1. Contacting the RFS to notify them of your intention to burn. 

2. Contacting your neighbours. 

3. Ensuring adequate fire breaks are in place to avoid fire escapes and protect paddock trees.

4. Having fire-fighting equipment on site.

5. Being prepared to sow the paddock as soon as possible after burning. This will minimise the risk of soot and ash being blown into neighbouring houses or places of work. There have been incidents where strong wings after burning have contaminated houses, water supplies and caused respiratory illness for family members for residents living close to burnt fields.

6. Burning as close as possible to the middle of the day so that burning can be completed before early evening when an inversion layer (low mixing height) is likely. Recommended burning window is between 11am and 4pm.

7. Checking the ‘mixing height’ information in the MetEye section of the of the Bureau of Meteorology’s website. This provides excellent information on current and predicted burning conditions including wind speed and direction.

8. Burning dry stubble; mulching and leaving to dry for at least 4 days in warm conditions will create a cleaner burn and reduce the volume of smoke. If stubble is not mulched the drying time will be longer and burning should be delayed accordingly.

9. Avoiding burning when winds are variable i.e. when winds are gusting and varying in direction. Wind speeds of 5 to 25 km/hr are best. Strong winds can lead to fire escapes. 

10. Avoiding burning when the wind direction is towards towns or other residential areas. This will reduce the chance of affecting others, including the likelihood of human respiratory problems.

If the wind direction changes sending smoke over roads call 000 immediately. They will refer the call to the local authorities who will advise of what action to take.

Burning tool from BOM (Access via desktop)

Check for suitable burning conditions using a new weather tool on the Bureau of Meteorology’s website.
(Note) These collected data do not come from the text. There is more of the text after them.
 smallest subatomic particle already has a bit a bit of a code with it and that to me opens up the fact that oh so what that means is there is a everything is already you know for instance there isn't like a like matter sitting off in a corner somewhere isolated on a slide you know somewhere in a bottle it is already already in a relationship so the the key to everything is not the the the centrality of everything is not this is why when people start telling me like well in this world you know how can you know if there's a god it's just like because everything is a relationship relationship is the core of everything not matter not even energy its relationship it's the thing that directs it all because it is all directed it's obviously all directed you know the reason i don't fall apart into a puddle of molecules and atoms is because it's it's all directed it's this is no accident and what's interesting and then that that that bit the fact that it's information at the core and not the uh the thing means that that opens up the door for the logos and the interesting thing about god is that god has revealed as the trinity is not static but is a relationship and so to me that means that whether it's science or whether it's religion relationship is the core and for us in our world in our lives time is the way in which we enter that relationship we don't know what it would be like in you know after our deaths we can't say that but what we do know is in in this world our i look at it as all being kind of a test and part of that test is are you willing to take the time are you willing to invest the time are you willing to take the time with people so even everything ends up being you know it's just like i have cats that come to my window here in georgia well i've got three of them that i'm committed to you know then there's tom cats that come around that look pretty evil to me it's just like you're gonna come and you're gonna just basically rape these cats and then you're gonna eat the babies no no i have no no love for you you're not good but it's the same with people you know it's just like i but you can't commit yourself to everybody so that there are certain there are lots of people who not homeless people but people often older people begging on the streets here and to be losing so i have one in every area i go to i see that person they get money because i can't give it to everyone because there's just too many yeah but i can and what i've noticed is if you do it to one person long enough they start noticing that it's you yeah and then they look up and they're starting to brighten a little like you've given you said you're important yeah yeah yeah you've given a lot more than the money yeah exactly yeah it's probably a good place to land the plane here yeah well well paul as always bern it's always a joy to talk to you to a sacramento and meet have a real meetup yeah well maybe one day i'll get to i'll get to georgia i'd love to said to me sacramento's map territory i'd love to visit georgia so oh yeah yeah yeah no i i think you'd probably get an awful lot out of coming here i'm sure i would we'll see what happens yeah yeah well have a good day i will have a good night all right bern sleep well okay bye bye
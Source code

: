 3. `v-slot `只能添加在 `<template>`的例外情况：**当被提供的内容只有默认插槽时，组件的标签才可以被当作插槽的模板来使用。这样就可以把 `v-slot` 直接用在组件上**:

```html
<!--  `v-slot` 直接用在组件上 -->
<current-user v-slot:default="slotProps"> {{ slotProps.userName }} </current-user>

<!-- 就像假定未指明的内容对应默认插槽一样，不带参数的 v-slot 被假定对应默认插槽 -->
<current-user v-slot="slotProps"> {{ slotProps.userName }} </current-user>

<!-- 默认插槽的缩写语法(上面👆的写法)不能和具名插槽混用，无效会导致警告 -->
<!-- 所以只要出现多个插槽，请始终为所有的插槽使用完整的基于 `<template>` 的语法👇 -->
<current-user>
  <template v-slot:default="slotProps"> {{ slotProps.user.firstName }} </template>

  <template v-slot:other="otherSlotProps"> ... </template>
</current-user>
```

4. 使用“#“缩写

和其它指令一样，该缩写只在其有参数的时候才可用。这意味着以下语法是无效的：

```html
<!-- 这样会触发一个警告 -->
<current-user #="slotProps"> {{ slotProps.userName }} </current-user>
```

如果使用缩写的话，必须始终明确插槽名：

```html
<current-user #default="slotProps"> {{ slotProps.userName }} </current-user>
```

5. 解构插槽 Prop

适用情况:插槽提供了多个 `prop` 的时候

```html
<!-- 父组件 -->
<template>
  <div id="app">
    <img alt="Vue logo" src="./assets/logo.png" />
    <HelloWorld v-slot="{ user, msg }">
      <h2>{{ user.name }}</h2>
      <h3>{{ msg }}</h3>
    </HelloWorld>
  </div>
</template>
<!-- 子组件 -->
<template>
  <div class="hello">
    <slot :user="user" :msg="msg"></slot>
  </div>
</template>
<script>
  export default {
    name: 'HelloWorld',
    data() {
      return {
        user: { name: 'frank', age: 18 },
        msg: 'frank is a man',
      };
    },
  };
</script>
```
The Bureau’s ‘mixing height’ information is used by fire authorities when determining appropriate conditions for hazard reduction burns and is an excellent tool for farmers when planning for stubble burning.
How to find mixing height information
1. Visit the MetEye section of the BOM website.
2. Click on the ‘Wind Forecasts’ tab on the left of screen.
3. A button offering the ‘mixing height’ option will appear – click on this.
4. Use the zoom function to zoom into your location on the map, and the arrow above the map to get a forecast for burning conditions over coming days.

Wind direction information
5. Another button under ‘Wind Forecasts’ is ‘speed + direction’. Again use the zoom function for your location and the arrow above the map for a forecast over coming days.

What to look for
6. Using the ‘mixing height’ tool, look for dark orange and red as indicators of the best conditions for burning.
7. Using the wind ‘speed + direction’ tool, look for wind direction to avoid local towns and roads, and light blue colours for the right wind speed.